Pas question de s’arrêter en si bon chemin : après la licence vient le temps du doctorat. Julie s’y emploie sur un thème de thèse sans surprise : La condition de la femme dans la société romaine. Hélas ! pour cette figure marquante du féminisme et de la pensée saint-simonienne, la maladie freine son élan avant de contrarier définitivement son projet : Julie-Victoire Daubié décède de tuberculose à Fontenoy-le-Château le 25 août 1874, la veille de ses 50 ans. Elle est inhumée dans le cimetière de ce village vosgien.

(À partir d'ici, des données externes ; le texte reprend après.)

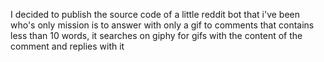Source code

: I decided to publish the source code of a little reddit bot that i've been who's only mission is to answer with only a gif to comments that contains less than 10 words, it searches on giphy for gifs with the content of the comment and replies with it 
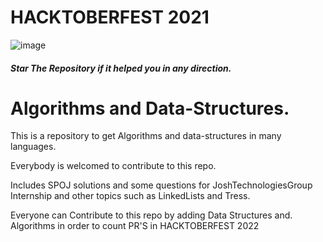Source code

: # HACKTOBERFEST 2021

![image](https://res.cloudinary.com/practicaldev/image/fetch/s--ds97LCK---/c_imagga_scale,f_auto,fl_progressive,h_420,q_auto,w_1000/https://dev-to-uploads.s3.amazonaws.com/uploads/articles/ymlmr15l83rrjq8natft.jpg)

##### Star The Repository if it helped you in any direction.

# Algorithms and Data-Structures.
This is a repository to get Algorithms and data-structures in many languages.

Everybody is welcomed to contribute to this repo.

Includes SPOJ solutions and some questions for JoshTechnologiesGroup Internship and other topics such as LinkedLists and Tress.

Everyone can Contribute to this repo by adding Data Structures and. Algorithms in order to count PR'S in HACKTOBERFEST 2022
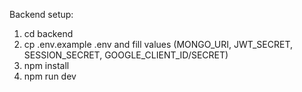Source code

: Backend setup:
1. cd backend
2. cp .env.example .env and fill values (MONGO_URI, JWT_SECRET, SESSION_SECRET, GOOGLE_CLIENT_ID/SECRET)
3. npm install
4. npm run dev
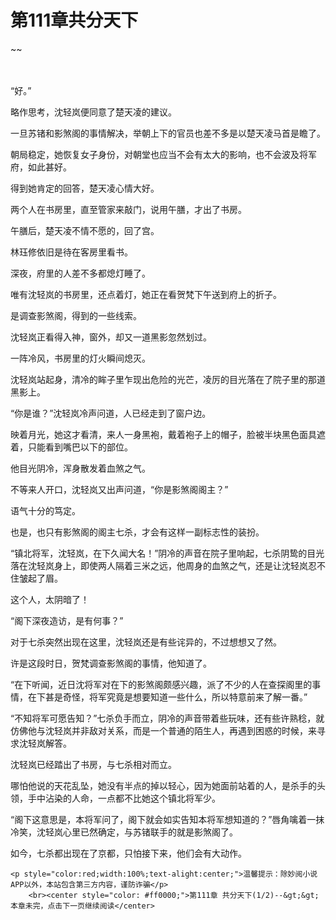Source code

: # 第111章共分天下
~~
    	    <p name="pagetop" href="javascript:void(0);" onclick="return false" style="line-height: 35px;padding: 10px;color: #333;"> </p><p>“好。”</p><p>略作思考，沈轻岚便同意了楚天凌的建议。</p><p>一旦苏锗和影煞阁的事情解决，举朝上下的官员也差不多是以楚天凌马首是瞻了。</p><p>朝局稳定，她恢复女子身份，对朝堂也应当不会有太大的影响，也不会波及将军府，如此甚好。</p><p>得到她肯定的回答，楚天凌心情大好。</p><p>两个人在书房里，直至管家来敲门，说用午膳，才出了书房。</p><p>午膳后，楚天凌不情不愿的，回了宫。</p><p>林珏修依旧是待在客房里看书。</p><p>深夜，府里的人差不多都熄灯睡了。</p><p>唯有沈轻岚的书房里，还点着灯，她正在看贺梵下午送到府上的折子。</p><p>是调查影煞阁，得到的一些线索。</p><p>沈轻岚正看得入神，窗外，却又一道黑影忽然划过。</p><p>一阵冷风，书房里的灯火瞬间熄灭。</p><p>沈轻岚站起身，清冷的眸子里乍现出危险的光芒，凌厉的目光落在了院子里的那道黑影上。</p><p>“你是谁？”沈轻岚冷声问道，人已经走到了窗户边。</p><p>映着月光，她这才看清，来人一身黑袍，戴着袍子上的帽子，脸被半块黑色面具遮着，只能看到嘴巴以下的部位。</p><p>他目光阴冷，浑身散发着血煞之气。</p><p>不等来人开口，沈轻岚又出声问道，“你是影煞阁阁主？”</p><p>语气十分的笃定。</p><p>也是，也只有影煞阁的阁主七杀，才会有这样一副标志性的装扮。</p><p>“镇北将军，沈轻岚，在下久闻大名！”阴冷的声音在院子里响起，七杀阴鸷的目光落在沈轻岚身上，即使两人隔着三米之远，他周身的血煞之气，还是让沈轻岚忍不住皱起了眉。</p><p>这个人，太阴暗了！</p><p>“阁下深夜造访，是有何事？”</p><p>对于七杀突然出现在这里，沈轻岚还是有些诧异的，不过想想又了然。</p><p>许是这段时日，贺梵调查影煞阁的事情，他知道了。</p><p>“在下听闻，近日沈将军对在下的影煞阁颇感兴趣，派了不少的人在查探阁里的事情，在下甚是奇怪，将军究竟是想要知道一些什么，所以特意前来了解一番。”</p><p>“不知将军可愿告知？”七杀负手而立，阴冷的声音带着些玩味，还有些许熟稔，就仿佛他与沈轻岚并非敌对关系，而是一个普通的陌生人，再遇到困惑的时候，来寻求沈轻岚解答。</p><p>沈轻岚已经踏出了书房，与七杀相对而立。</p><p>哪怕他说的天花乱坠，她没有半点的掉以轻心，因为她面前站着的人，是杀手的头领，手中沾染的人命，一点都不比她这个镇北将军少。</p><p>“阁下这意思是，本将军问了，阁下就会如实告知本将军想知道的？”唇角噙着一抹冷笑，沈轻岚心里已然确定，与苏锗联手的就是影煞阁了。</p><p>如今，七杀都出现在了京都，只怕接下来，他们会有大动作。</p>
    	
   	<p style="color:red;width:100%;text-alight:center;">温馨提示：除妙阅小说APP以外，本站包含第三方内容，谨防诈骗</p>
    	<br><center style="color: #ff0000;">第111章 共分天下(1/2)--&gt;&gt;本章未完，点击下一页继续阅读</center>
    	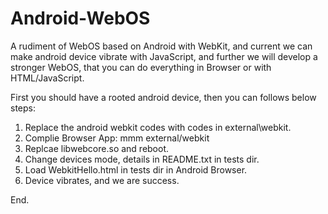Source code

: Android-WebOS 
==============
A rudiment of WebOS based on Android with WebKit, and current we can 
make android device vibrate with JavaScript, and further we will develop a stronger 
WebOS, that you can do everything in Browser or with HTML/JavaScript.

First you should have a rooted android device, then you can follows below steps:

1. Replace the android webkit codes with codes in external\webkit.
2. Complie Browser App: mmm external/webkit
3. Replcae libwebcore.so and reboot.
4. Change devices mode, details in README.txt in tests dir.
5. Load WebkitHello.html in tests dir in Android Browser.
6. Device vibrates, and we are success.

End.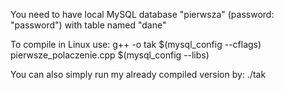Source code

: You need to have local MySQL database "pierwsza" (password: "password") with table named "dane"




To compile in Linux use:
g++ -o tak $(mysql_config --cflags) pierwsze_polaczenie.cpp $(mysql_config --libs)

You can also simply run my already compiled version by:
  ./tak

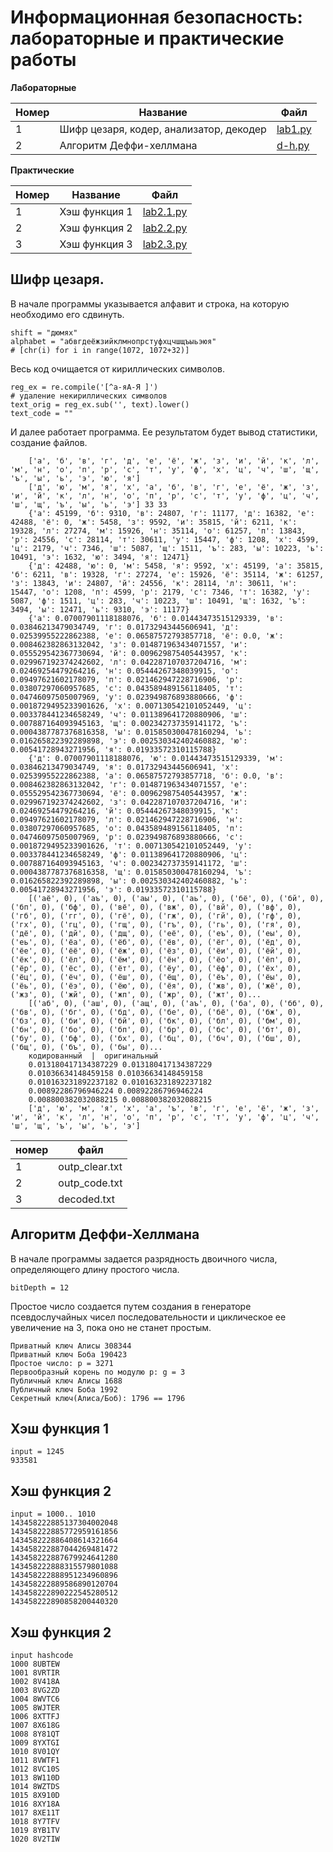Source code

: # Информационная безопасность: лабораторные и практические работы 
**Лабораторные**

| Номер | Название | Файл |
|---|---|---|
| 1 | Шифр цезаря, кодер, анализатор, декодер | [lab1.py](https://github.com/feod0r/cs/blob/master/lab1.py "lab1.py") |
| 2 | Алгоритм Деффи-хеллмана|[d-h.py](https://github.com/feod0r/cs/blob/master/d-h.py "d-h.py") |

**Практические**

| Номер | Название | Файл |
|--|--|--|
| 1 | Хэш функция 1|[lab2.1.py](https://github.com/feod0r/cs/blob/master/lab2.1.py "lab2.1.py") |
| 2 | Хэш функция 2|[lab2.2.py](https://github.com/feod0r/cs/blob/master/lab2.2.py "lab2.2.py") |
| 3 | Хэш функция 3|[lab2.3.py](https://github.com/feod0r/cs/blob/master/lab2.3.py "lab2.3.py") |
## Шифр цезаря.
В начале программы указывается алфавит и строка,  на которую необходимо его сдвинуть.

    shift = "дюмях"  
    alphabet = "абвгдеёжзийклмнопрстуфхцчшщъыьэюя" 
    # [chr(i) for i in range(1072, 1072+32)]
Весь код очищается от кириллических символов. 

    reg_ex = re.compile('[^а-яА-Я ]')
    # удаление некириллических символов  
    text_orig = reg_ex.sub('', text).lower()  
    text_code = ""

 И далее работает программа. Ее результатом будет вывод статистики, создание файлов. 

	    ['а', 'б', 'в', 'г', 'д', 'е', 'ё', 'ж', 'з', 'и', 'й', 'к', 'л', 'м', 'н', 'о', 'п', 'р', 'с', 'т', 'у', 'ф', 'х', 'ц', 'ч', 'ш', 'щ', 'ъ', 'ы', 'ь', 'э', 'ю', 'я']
	    ['д', 'ю', 'м', 'я', 'х', 'а', 'б', 'в', 'г', 'е', 'ё', 'ж', 'з', 'и', 'й', 'к', 'л', 'н', 'о', 'п', 'р', 'с', 'т', 'у', 'ф', 'ц', 'ч', 'ш', 'щ', 'ъ', 'ы', 'ь', 'э'] 33 33
	    {'а': 45199, 'б': 9310, 'в': 24807, 'г': 11177, 'д': 16382, 'е': 42488, 'ё': 0, 'ж': 5458, 'з': 9592, 'и': 35815, 'й': 6211, 'к': 19328, 'л': 27274, 'м': 15926, 'н': 35114, 'о': 61257, 'п': 13843, 'р': 24556, 'с': 28114, 'т': 30611, 'у': 15447, 'ф': 1208, 'х': 4599, 'ц': 2179, 'ч': 7346, 'ш': 5087, 'щ': 1511, 'ъ': 283, 'ы': 10223, 'ь': 10491, 'э': 1632, 'ю': 3494, 'я': 12471}
	    {'д': 42488, 'ю': 0, 'м': 5458, 'я': 9592, 'х': 45199, 'а': 35815, 'б': 6211, 'в': 19328, 'г': 27274, 'е': 15926, 'ё': 35114, 'ж': 61257, 'з': 13843, 'и': 24807, 'й': 24556, 'к': 28114, 'л': 30611, 'н': 15447, 'о': 1208, 'п': 4599, 'р': 2179, 'с': 7346, 'т': 16382, 'у': 5087, 'ф': 1511, 'ц': 283, 'ч': 10223, 'ш': 10491, 'щ': 1632, 'ъ': 3494, 'ы': 12471, 'ь': 9310, 'э': 11177}
	    {'а': 0.07007901118188076, 'б': 0.01443473515129339, 'в': 0.03846213479034749, 'г': 0.01732943445606941, 'д': 0.02539955222862388, 'е': 0.06587572793857718, 'ё': 0.0, 'ж': 0.008462382863132042, 'з': 0.014871963434071557, 'и': 0.055529542367730694, 'й': 0.009629875405443957, 'к': 0.029967192374242602, 'л': 0.042287107037204716, 'м': 0.02469254479264216, 'н': 0.05444267348039915, 'о': 0.09497621602178079, 'п': 0.021462947228716906, 'р': 0.03807297060957685, 'с': 0.043589489156118405, 'т': 0.04746097505007969, 'у': 0.023949876893880666, 'ф': 0.0018729495233901626, 'х': 0.007130542101052449, 'ц': 0.003378441234658249, 'ч': 0.011389641720880906, 'ш': 0.007887164093945163, 'щ': 0.002342737359141172, 'ъ': 0.0004387787376816358, 'ы': 0.015850300478160294, 'ь': 0.016265822392289898, 'э': 0.002530342402460882, 'ю': 0.00541728943271956, 'я': 0.01933572310115788}
	    {'д': 0.07007901118188076, 'ю': 0.01443473515129339, 'м': 0.03846213479034749, 'я': 0.01732943445606941, 'х': 0.02539955222862388, 'а': 0.06587572793857718, 'б': 0.0, 'в': 0.008462382863132042, 'г': 0.014871963434071557, 'е': 0.055529542367730694, 'ё': 0.009629875405443957, 'ж': 0.029967192374242602, 'з': 0.042287107037204716, 'и': 0.02469254479264216, 'й': 0.05444267348039915, 'к': 0.09497621602178079, 'л': 0.021462947228716906, 'н': 0.03807297060957685, 'о': 0.043589489156118405, 'п': 0.04746097505007969, 'р': 0.023949876893880666, 'с': 0.0018729495233901626, 'т': 0.007130542101052449, 'у': 0.003378441234658249, 'ф': 0.011389641720880906, 'ц': 0.007887164093945163, 'ч': 0.002342737359141172, 'ш': 0.0004387787376816358, 'щ': 0.015850300478160294, 'ъ': 0.016265822392289898, 'ы': 0.002530342402460882, 'ь': 0.00541728943271956, 'э': 0.01933572310115788}
	    [('аё', 0), ('аъ', 0), ('аы', 0), ('аь', 0), ('бё', 0), ('бй', 0), ('бп', 0), ('бф', 0), ('вё', 0), ('вж', 0), ('вй', 0), ('вф', 0), ('гб', 0), ('гг', 0), ('гё', 0), ('гж', 0), ('гй', 0), ('гф', 0), ('гх', 0), ('гц', 0), ('гщ', 0), ('гъ', 0), ('гь', 0), ('гя', 0), ('дё', 0), ('дй', 0), ('дщ', 0), ('её', 0), ('еъ', 0), ('еы', 0), ('еь', 0), ('ёа', 0), ('ёб', 0), ('ёв', 0), ('ёг', 0), ('ёд', 0), ('ёе', 0), ('ёё', 0), ('ёж', 0), ('ёз', 0), ('ёи', 0), ('ёй', 0), ('ёк', 0), ('ёл', 0), ('ём', 0), ('ён', 0), ('ёо', 0), ('ёп', 0), ('ёр', 0), ('ёс', 0), ('ёт', 0), ('ёу', 0), ('ёф', 0), ('ёх', 0), ('ёц', 0), ('ёч', 0), ('ёш', 0), ('ёщ', 0), ('ёъ', 0), ('ёы', 0), ('ёь', 0), ('ёэ', 0), ('ёю', 0), ('ёя', 0), ('жв', 0), ('жё', 0), ('жз', 0), ('жй', 0), ('жп', 0), ('жр', 0), ('жт', 0)...
	    [('аб', 0), ('аш', 0), ('ащ', 0), ('аъ', 0), ('ба', 0), ('бб', 0), ('бв', 0), ('бг', 0), ('бд', 0), ('бе', 0), ('бё', 0), ('бж', 0), ('бз', 0), ('би', 0), ('бй', 0), ('бк', 0), ('бл', 0), ('бм', 0), ('бн', 0), ('бо', 0), ('бп', 0), ('бр', 0), ('бс', 0), ('бт', 0), ('бу', 0), ('бф', 0), ('бх', 0), ('бц', 0), ('бч', 0), ('бш', 0), ('бщ', 0), ('бъ', 0), ('бы', 0)...
	    кодированный  |  оригинальный
	    0.013180417134387229 0.013180417134387229
	    0.01036634148459158 0.01036634148459158
	    0.010163231892237182 0.010163231892237182
	    0.00892286796946224 0.00892286796946224
	    0.008800382032088215 0.008800382032088215
	    ['д', 'ю', 'м', 'я', 'х', 'а', 'ъ', 'в', 'г', 'е', 'ё', 'ж', 'з', 'и', 'й', 'к', 'л', 'н', 'о', 'п', 'р', 'с', 'т', 'у', 'ф', 'ц', 'ч', 'ш', 'щ', 'ъ', 'ы', 'ь', 'э']

|номер|файл  |
|--|--|
| 1 | outp_clear.txt |
| 2 | outp_code.txt |
| 3 | decoded.txt |

## Алгоритм Деффи-Хеллмана
В начале программы задается разрядность двоичного числа, определяющего длину простого числа.

    bitDepth = 12
 Простое число создается путем создания в генераторе псевдослучайных чисел последовательности и циклическое ее увеличение на 3, пока оно не станет простым. 
 

    Приватный ключ Алисы 308344
    Приватный ключ Боба 190423
    Простое число: p = 3271
    Первообразный корень по модулю p: g = 3
    Публичный ключ Алисы 1688
    Публичный ключ Боба 1992
    Секретный ключ(Алиса/Боб): 1796 == 1796
## Хэш функция 1

    input = 1245
    933581
## Хэш функция 2

    input = 1000.. 1010
    143458222885137304002048
    143458222885772959161856
    143458222886408614321664
    143458222887044269481472
    143458222887679924641280
    143458222888315579801088
    143458222888951234960896
    143458222889586890120704
    143458222890222545280512
    143458222890858200440320
## Хэш функция 2

    input hashcode
    1000 8UBTEW
    1001 8VRTIR
    1002 8V418A
    1003 8VG2ZD
    1004 8WVTC6
    1005 8WJTER
    1006 8XTTFJ
    1007 8X618G
    1008 8Y81QT
    1009 8YXTGI
    1010 8V01QY
    1011 8VWTF1
    1012 8VC10S
    1013 8W110D
    1014 8WZTDS
    1015 8X910D
    1016 8XY18A
    1017 8XE11T
    1018 8Y7TFV
    1019 8YB1TV
    1020 8V2TIW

En 1997, le conseil municipal de Fontenoy fait réaliser sur le pignon d’une maison située au cœur de la localité une fresque en l’honneur de cette militante féministe trop méconnue. On peut y lire « La femme deviendra dans la société tout ce quelle sera capable d’être ». Grâce à l’action des militantes féministes, mais aussi à l’ouverture d’esprit de quelques hommes dégagés des préjugés qui ont si longtemps prévalu, de grands progrès ont été accomplis au fil des décennies. Julie-Victoire Daubié, par son exemple, en a pris sa part en ouvrant la voie à de nombreuses luttes pour les droits des femmes. Mais le chemin à parcourir pour atteindre la parité dans tous les domaines de la société reste long et semé d’obstacles. Et pas seulement dans les pays obscurantistes qui persistent à maintenir les femmes en état d’infériorité.